Die durch Patentschutz gewährte temporäre Monopolstellung wird traditionell als kurzfristiger Verzicht auf Konsumentenrente angesehen, um langfristig ein höheres Wirtschaftswachstum durch die Stimulierung von Forschung und Entwicklung zu erreichen. In letzter Zeit wurde jedoch zunehmend kritisiert, dass Patente Innovationen behindern können, wenn Erfindungen aufeinander aufbauen. Prinzipiell sollten Unternehmen durch die Vereinbarung von Lizenzverträgen Zugang zu patentgeschützten Erfindungen erlangen können. Die Fragmentierung von Eigentumsrechten – in anderen Worten die Marktstruktur im Markt für Technologien – ist ein wichtiger Aspekt, der beeinflusst, wie leicht Unternehmen Zugang zu vorgelagerten Technologien erhalten können.
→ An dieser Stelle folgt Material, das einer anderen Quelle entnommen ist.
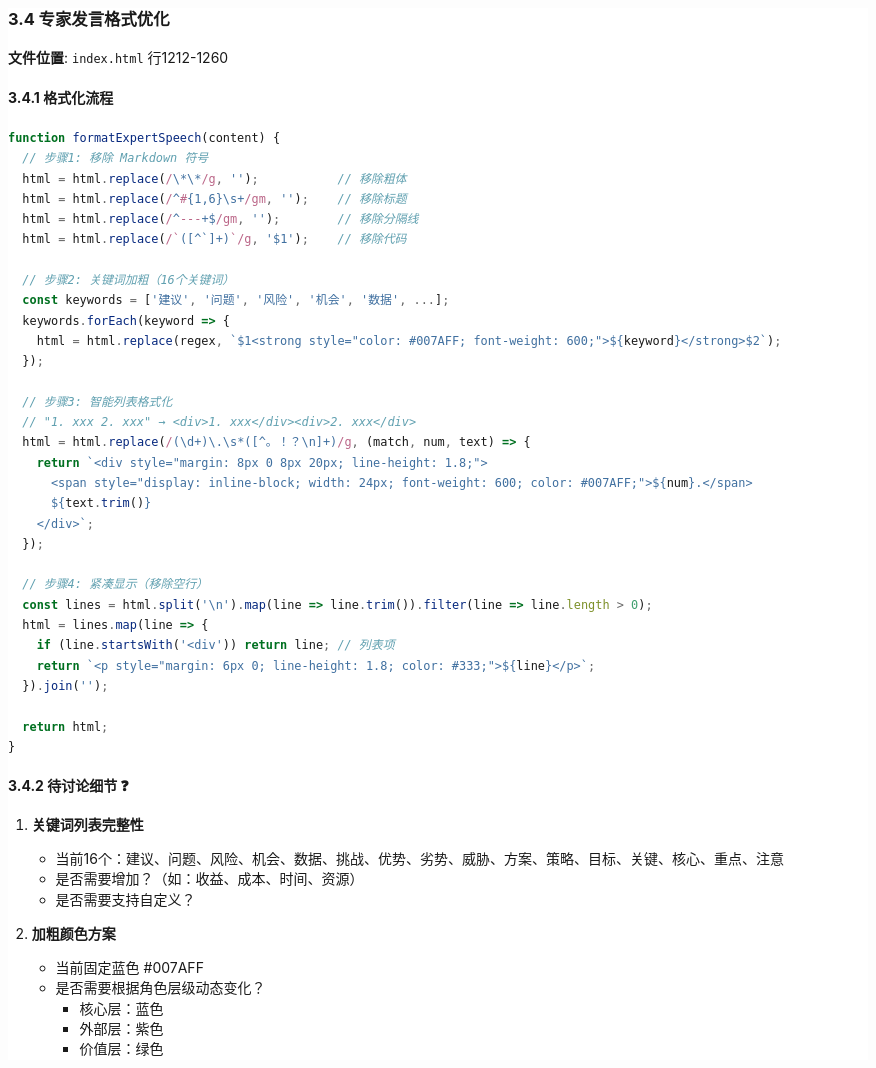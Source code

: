 
### 3.4 专家发言格式优化

**文件位置**: `index.html` 行1212-1260

#### 3.4.1 格式化流程

```javascript
function formatExpertSpeech(content) {
  // 步骤1: 移除 Markdown 符号
  html = html.replace(/\*\*/g, '');           // 移除粗体
  html = html.replace(/^#{1,6}\s+/gm, '');    // 移除标题
  html = html.replace(/^---+$/gm, '');        // 移除分隔线
  html = html.replace(/`([^`]+)`/g, '$1');    // 移除代码

  // 步骤2: 关键词加粗（16个关键词）
  const keywords = ['建议', '问题', '风险', '机会', '数据', ...];
  keywords.forEach(keyword => {
    html = html.replace(regex, `$1<strong style="color: #007AFF; font-weight: 600;">${keyword}</strong>$2`);
  });

  // 步骤3: 智能列表格式化
  // "1. xxx 2. xxx" → <div>1. xxx</div><div>2. xxx</div>
  html = html.replace(/(\d+)\.\s*([^。！？\n]+)/g, (match, num, text) => {
    return `<div style="margin: 8px 0 8px 20px; line-height: 1.8;">
      <span style="display: inline-block; width: 24px; font-weight: 600; color: #007AFF;">${num}.</span>
      ${text.trim()}
    </div>`;
  });

  // 步骤4: 紧凑显示（移除空行）
  const lines = html.split('\n').map(line => line.trim()).filter(line => line.length > 0);
  html = lines.map(line => {
    if (line.startsWith('<div')) return line; // 列表项
    return `<p style="margin: 6px 0; line-height: 1.8; color: #333;">${line}</p>`;
  }).join('');

  return html;
}
```

#### 3.4.2 待讨论细节 ❓

1. **关键词列表完整性**
   - 当前16个：建议、问题、风险、机会、数据、挑战、优势、劣势、威胁、方案、策略、目标、关键、核心、重点、注意
   - 是否需要增加？（如：收益、成本、时间、资源）
   - 是否需要支持自定义？

2. **加粗颜色方案**
   - 当前固定蓝色 #007AFF
   - 是否需要根据角色层级动态变化？
     - 核心层：蓝色
     - 外部层：紫色
     - 价值层：绿色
Ziel dieses Projekts ist es zu identifizieren, welche Unternehmen besonders unter der Fragmentierung von Rechten zum Schutz von geistigem Eigentum leiden. Dabei werden die Technologiebereiche berücksichtigt, in denen die Unternehmen aktiv sind, ebenso wie die Größe der Unternehmen. Für die Analyse wird direkte Umfrageevidenz über das Ausmaß in dem die Innovationstätigkeit von Unternehmen durch fehlenden Zugang zu erforderlichen Schutzrechten beeinträchtigt wurde verwendet. Einerseits kann eine stärkere Fragmentierung von Patentrechten die Transaktionskosten des Erwerbs aller erforderlichen Rechte erhöhen und somit negative Auswirkungen auf die Innovationstätigkeit von Unternehmen haben. Andererseits kann ein umfangreiches eigenes Patentportfolio die Verhandlungsmacht des Unternehmens erhöhen und den Zugang zu notwendigen Schutzrechten erleichtern.